Kamel suffers from asthma, putting him at higher risk during the COVID-19 crisis. Keeping him in an overcrowded prison while he is already suffering severe respiratory distress could be a death penalty. The United Nations High Commissioner for Refugees just issued a statement to Egypt, urging them to release more prisoners. And more than 100 nonprofit organizations also signed on to a strong message urging release of prisoners like Kamel.

As a Coptic American, I plead for our president to intercede for Kamel, to ask the Egyptian government to immediately release him from detention and dismiss the charges against him.

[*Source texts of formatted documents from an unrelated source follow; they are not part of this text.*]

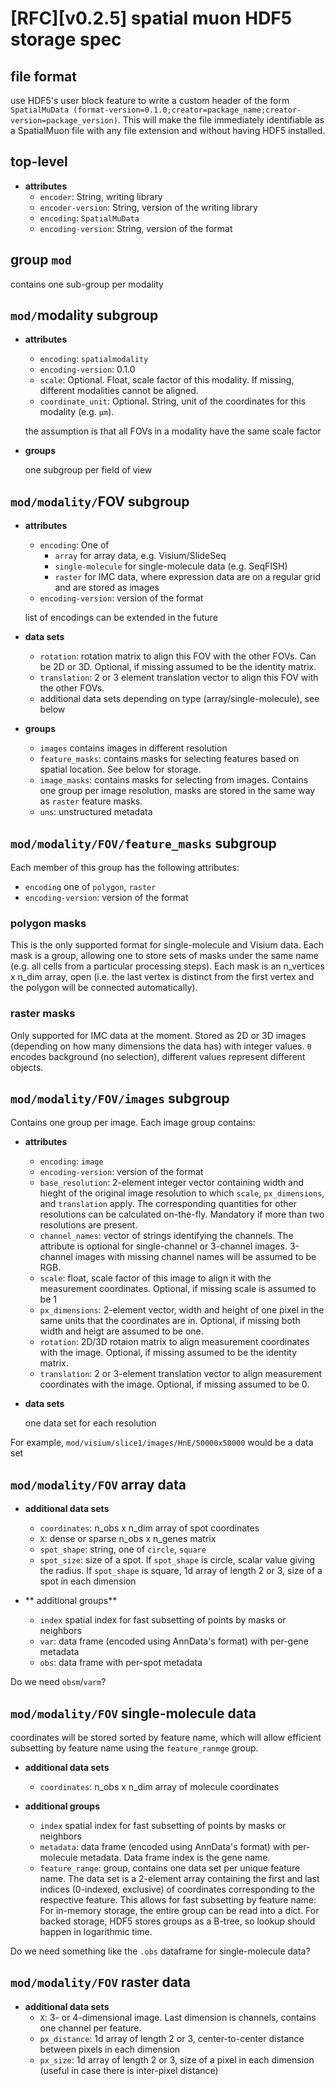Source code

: # [RFC][v0.2.5] spatial muon HDF5 storage spec
## file format
use HDF5's user block feature to write a custom header of the form `SpatialMuData (format-version=0.1.0;creator=package_name;creator-version=package_version)`. This will make the file immediately identifiable as a SpatialMuon file with any file extension and without having HDF5 installed.

## top-level
- **attributes**
    - `encoder`: String, writing library
    - `encoder-version`: String, version of the writing library
    - `encoding`: `SpatialMuData`
    - `encoding-version`: String, version of the format

## group `mod`
contains one sub-group per modality

## `mod/`modality subgroup
- **attributes**
    - `encoding`: `spatialmodality`
    - `encoding-version`: 0.1.0
    - `scale`: Optional. Float, scale factor of this modality. If missing, different modalities cannot be aligned.
    - `coordinate_unit`: Optional. String, unit of the coordinates for this modality (e.g. `µm`).

    the assumption is that all FOVs in a modality have the same scale factor
- **groups**

    one subgroup per field of view

## `mod/modality/`FOV subgroup
- **attributes**
    - `encoding`: One of
        - `array` for array data, e.g. Visium/SlideSeq
        - `single-molecule` for single-molecule data (e.g. SeqFISH)
        - `raster` for IMC data, where expression data are on a regular grid and are stored as images
    - `encoding-version`: version of the format

    list of encodings can be extended in the future

- **data sets**
    - `rotation`: rotation matrix to align this FOV with the other FOVs. Can be 2D or 3D. Optional, if missing assumed to be the identity matrix.
    - `translation`: 2 or 3 element translation vector to align this FOV with the other FOVs.
    - additional data sets depending on type (array/single-molecule), see below

- **groups**
    - `images` contains images in different resolution
    - `feature_masks`: contains masks for selecting features based on spatial location. See below for storage.
    - `image_masks`: contains masks for selecting from images. Contains one group per image resolution, masks are stored in the same way as `raster` feature masks.
    - `uns`: unstructured metadata

## `mod/modality/FOV/feature_masks` subgroup
Each member of this group has the following attributes:

- `encoding` one of `polygon`, `raster`
- `encoding-version`: version of the format

### polygon masks
This is the only supported format for single-molecule and Visium data. Each mask is a group, allowing one to store sets of masks under the same name (e.g. all cells from a particular processing steps). Each mask is an n_vertices x n_dim array, open (i.e. the last vertex is distinct from the first vertex and the polygon will be connected automatically).

### raster masks
Only supported for IMC data at the moment. Stored as 2D or 3D images (depending on how many dimensions the data has) with integer values. `0` encodes background (no selection), different values represent different objects.

## `mod/modality/FOV/images` subgroup
Contains one group per image. Each image group contains:

- **attributes**
    - `encoding`: `image`
    - `encoding-version`: version of the format
    - `base_resolution`: 2-element integer vector containing width and hieght of the original image resolution to which `scale`, `px_dimensions`, and `translation` apply. The corresponding quantities for other resolutions can be calculated on-the-fly. Mandatory if more than two resolutions are present.
    - `channel_names`: vector of strings identifying the channels. The attribute is optional for single-channel or 3-channel images. 3-channel images with missing channel names will be assumed to be RGB.
    - `scale`: float, scale factor of this image to align it with the measurement coordinates. Optional, if missing scale is assumed to be 1
    - `px_dimensions`: 2-element vector, width and height of one pixel in the same units that the coordinates are in. Optional, if missing both width and heigt are assumed to be one.
    - `rotation`: 2D/3D rotaion matrix to align measurement coordinates with the image. Optional, if missing assumed to be the identity matrix.
    - `translation`: 2 or 3-element translation vector to align measurement coordinates with the image. Optional, if missing assumed to be 0.

- **data sets**

    one data set for each resolution

For example, `mod/visium/slice1/images/HnE/50000x50000` would be a data set

## `mod/modality/FOV` array data
- **additional data sets**
    - `coordinates`: n_obs x n_dim array of spot coordinates
    - `X`: dense or sparse n_obs x n_genes matrix
    - `spot_shape`: string, one of `circle`, `square`
    - `spot_size`: size of a spot. If `spot_shape` is circle, scalar value giving the radius. If `spot_shape` is square, 1d array of length 2 or 3, size of a spot in each dimension

- ** additional groups**
    - `index` spatial index for fast subsetting of points by masks or neighbors
    - `var`: data frame (encoded using AnnData's format) with per-gene metadata
    - `obs`: data frame with per-spot metadata

Do we need `obsm`/`varm`?

## `mod/modality/FOV` single-molecule data
coordinates will be stored sorted by feature name, which will allow efficient subsetting by feature name using the `feature_ranmge` group.

- **additional data sets**
    - `coordinates`: n_obs x n_dim array of molecule coordinates

- **additional groups**
    - `index` spatial index for fast subsetting of points by masks or neighbors
    - `metadata`: data frame (encoded using AnnData's format) with per-molecule metadata. Data frame index is the gene name.
    - `feature_range`: group, contains one data set per unique feature name. The data set is a 2-element array containing the first and last indices (0-indexed, exclusive) of coordinates corresponding to the respective feature. This allows for fast subsetting by feature name: For in-memory storage, the entire group can be read into a dict. For backed storage, HDF5 stores groups as a B-tree, so lookup should happen in logarithmic time.

Do we need something like the `.obs` dataframe for single-molecule data?

## `mod/modality/FOV` raster data
- **additional data sets**
    - `X`: 3- or 4-dimensional image. Last dimension is channels, contains one channel per feature.
    - `px_distance`: 1d array of length 2 or 3, center-to-center distance between pixels in each dimension
    - `px_size`: 1d array of length 2 or 3, size of a pixel in each dimension (useful in case there is inter-pixel distance)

We are all concerned with the battle against the coronavirus, but we should not let one of the few voices that speaks on behalf of persecuted Christians in Egypt die silently.

Mina Abdelmalak was born and raised in Egypt and received a law degree from Ain Shams University in Egypt. He worked as a legal researcher for the Egyptian Union of Liberal Youth (EULY), a Cairo-based, non-profit organization, which promotes classical liberalism among Egyptian youth. He supervised a program within EULY on the status of Coptic Christians in Egypt. Mina regularly speaks for and leads advocacy initiatives with the Philos Project.